* What the task requires: Please return the whole listing exactly.

* Dataset content:
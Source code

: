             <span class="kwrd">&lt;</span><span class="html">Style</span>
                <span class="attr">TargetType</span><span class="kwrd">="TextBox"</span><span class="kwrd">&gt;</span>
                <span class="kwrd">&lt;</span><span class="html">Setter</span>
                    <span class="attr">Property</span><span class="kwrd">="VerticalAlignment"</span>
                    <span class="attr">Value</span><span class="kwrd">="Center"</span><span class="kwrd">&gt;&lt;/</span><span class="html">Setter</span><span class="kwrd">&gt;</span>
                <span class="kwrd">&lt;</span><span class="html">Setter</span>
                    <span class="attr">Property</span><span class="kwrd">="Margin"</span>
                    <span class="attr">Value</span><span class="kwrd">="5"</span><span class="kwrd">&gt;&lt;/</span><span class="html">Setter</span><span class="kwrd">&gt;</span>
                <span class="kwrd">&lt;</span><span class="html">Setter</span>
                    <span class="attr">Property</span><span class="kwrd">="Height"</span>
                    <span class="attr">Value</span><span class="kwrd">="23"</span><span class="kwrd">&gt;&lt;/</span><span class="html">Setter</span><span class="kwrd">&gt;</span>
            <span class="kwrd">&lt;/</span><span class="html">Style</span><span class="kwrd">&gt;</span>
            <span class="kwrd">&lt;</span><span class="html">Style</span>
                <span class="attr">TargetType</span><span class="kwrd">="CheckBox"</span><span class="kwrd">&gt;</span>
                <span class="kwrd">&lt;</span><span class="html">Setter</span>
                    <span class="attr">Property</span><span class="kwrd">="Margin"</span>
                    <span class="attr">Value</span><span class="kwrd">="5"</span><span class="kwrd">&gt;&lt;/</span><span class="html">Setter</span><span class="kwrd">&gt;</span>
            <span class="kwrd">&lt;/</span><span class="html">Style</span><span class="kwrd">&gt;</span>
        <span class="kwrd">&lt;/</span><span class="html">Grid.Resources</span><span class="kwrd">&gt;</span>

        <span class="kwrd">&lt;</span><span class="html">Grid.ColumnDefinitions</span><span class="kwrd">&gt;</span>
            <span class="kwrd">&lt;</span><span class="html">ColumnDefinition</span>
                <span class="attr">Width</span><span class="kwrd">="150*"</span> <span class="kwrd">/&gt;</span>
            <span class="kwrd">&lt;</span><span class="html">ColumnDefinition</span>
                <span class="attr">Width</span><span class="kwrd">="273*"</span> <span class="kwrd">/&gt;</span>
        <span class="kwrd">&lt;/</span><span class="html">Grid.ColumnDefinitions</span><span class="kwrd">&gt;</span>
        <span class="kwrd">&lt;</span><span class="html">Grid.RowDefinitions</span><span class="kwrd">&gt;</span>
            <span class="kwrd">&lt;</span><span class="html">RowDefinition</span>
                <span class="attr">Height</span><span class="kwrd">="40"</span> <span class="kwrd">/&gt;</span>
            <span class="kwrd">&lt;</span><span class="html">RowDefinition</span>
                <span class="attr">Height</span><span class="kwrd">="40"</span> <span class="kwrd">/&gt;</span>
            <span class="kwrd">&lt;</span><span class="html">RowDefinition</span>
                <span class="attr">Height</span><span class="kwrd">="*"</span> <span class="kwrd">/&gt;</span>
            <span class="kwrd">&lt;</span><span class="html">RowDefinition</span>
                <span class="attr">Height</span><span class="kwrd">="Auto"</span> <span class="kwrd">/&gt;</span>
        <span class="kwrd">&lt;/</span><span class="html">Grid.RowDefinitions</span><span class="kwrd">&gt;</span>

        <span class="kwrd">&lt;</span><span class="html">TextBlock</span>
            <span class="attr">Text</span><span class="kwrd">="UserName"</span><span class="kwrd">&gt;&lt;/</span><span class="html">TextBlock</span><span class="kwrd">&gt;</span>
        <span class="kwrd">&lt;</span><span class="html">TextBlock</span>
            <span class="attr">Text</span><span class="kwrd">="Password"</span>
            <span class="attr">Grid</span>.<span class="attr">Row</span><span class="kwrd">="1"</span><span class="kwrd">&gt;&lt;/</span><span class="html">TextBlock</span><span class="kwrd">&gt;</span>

* Written solution:
Source code

:             <span class="kwrd">&lt;</span><span class="html">Style</span>
                <span class="attr">TargetType</span><span class="kwrd">="TextBox"</span><span class="kwrd">&gt;</span>
                <span class="kwrd">&lt;</span><span class="html">Setter</span>
                    <span class="attr">Property</span><span class="kwrd">="VerticalAlignment"</span>
                    <span class="attr">Value</span><span class="kwrd">="Center"</span><span class="kwrd">&gt;&lt;/</span><span class="html">Setter</span><span class="kwrd">&gt;</span>
                <span class="kwrd">&lt;</span><span class="html">Setter</span>
                    <span class="attr">Property</span><span class="kwrd">="Margin"</span>
                    <span class="attr">Value</span><span class="kwrd">="5"</span><span class="kwrd">&gt;&lt;/</span><span class="html">Setter</span><span class="kwrd">&gt;</span>
                <span class="kwrd">&lt;</span><span class="html">Setter</span>
                    <span class="attr">Property</span><span class="kwrd">="Height"</span>
                    <span class="attr">Value</span><span class="kwrd">="23"</span><span class="kwrd">&gt;&lt;/</span><span class="html">Setter</span><span class="kwrd">&gt;</span>
            <span class="kwrd">&lt;/</span><span class="html">Style</span><span class="kwrd">&gt;</span>
            <span class="kwrd">&lt;</span><span class="html">Style</span>
                <span class="attr">TargetType</span><span class="kwrd">="CheckBox"</span><span class="kwrd">&gt;</span>
                <span class="kwrd">&lt;</span><span class="html">Setter</span>
                    <span class="attr">Property</span><span class="kwrd">="Margin"</span>
                    <span class="attr">Value</span><span class="kwrd">="5"</span><span class="kwrd">&gt;&lt;/</span><span class="html">Setter</span><span class="kwrd">&gt;</span>
            <span class="kwrd">&lt;/</span><span class="html">Style</span><span class="kwrd">&gt;</span>
        <span class="kwrd">&lt;/</span><span class="html">Grid.Resources</span><span class="kwrd">&gt;</span>

        <span class="kwrd">&lt;</span><span class="html">Grid.ColumnDefinitions</span><span class="kwrd">&gt;</span>
            <span class="kwrd">&lt;</span><span class="html">ColumnDefinition</span>
                <span class="attr">Width</span><span class="kwrd">="150*"</span> <span class="kwrd">/&gt;</span>
            <span class="kwrd">&lt;</span><span class="html">ColumnDefinition</span>
                <span class="attr">Width</span><span class="kwrd">="273*"</span> <span class="kwrd">/&gt;</span>
        <span class="kwrd">&lt;/</span><span class="html">Grid.ColumnDefinitions</span><span class="kwrd">&gt;</span>
        <span class="kwrd">&lt;</span><span class="html">Grid.RowDefinitions</span><span class="kwrd">&gt;</span>
            <span class="kwrd">&lt;</span><span class="html">RowDefinition</span>
                <span class="attr">Height</span><span class="kwrd">="40"</span> <span class="kwrd">/&gt;</span>
            <span class="kwrd">&lt;</span><span class="html">RowDefinition</span>
                <span class="attr">Height</span><span class="kwrd">="40"</span> <span class="kwrd">/&gt;</span>
            <span class="kwrd">&lt;</span><span class="html">RowDefinition</span>
                <span class="attr">Height</span><span class="kwrd">="*"</span> <span class="kwrd">/&gt;</span>
            <span class="kwrd">&lt;</span><span class="html">RowDefinition</span>
                <span class="attr">Height</span><span class="kwrd">="Auto"</span> <span class="kwrd">/&gt;</span>
        <span class="kwrd">&lt;/</span><span class="html">Grid.RowDefinitions</span><span class="kwrd">&gt;</span>

        <span class="kwrd">&lt;</span><span class="html">TextBlock</span>
            <span class="attr">Text</span><span class="kwrd">="UserName"</span><span class="kwrd">&gt;&lt;/</span><span class="html">TextBlock</span><span class="kwrd">&gt;</span>
        <span class="kwrd">&lt;</span><span class="html">TextBlock</span>
            <span class="attr">Text</span><span class="kwrd">="Password"</span>
            <span class="attr">Grid</span>.<span class="attr">Row</span><span class="kwrd">="1"</span><span class="kwrd">&gt;&lt;/</span><span class="html">TextBlock</span><span class="kwrd">&gt;</span>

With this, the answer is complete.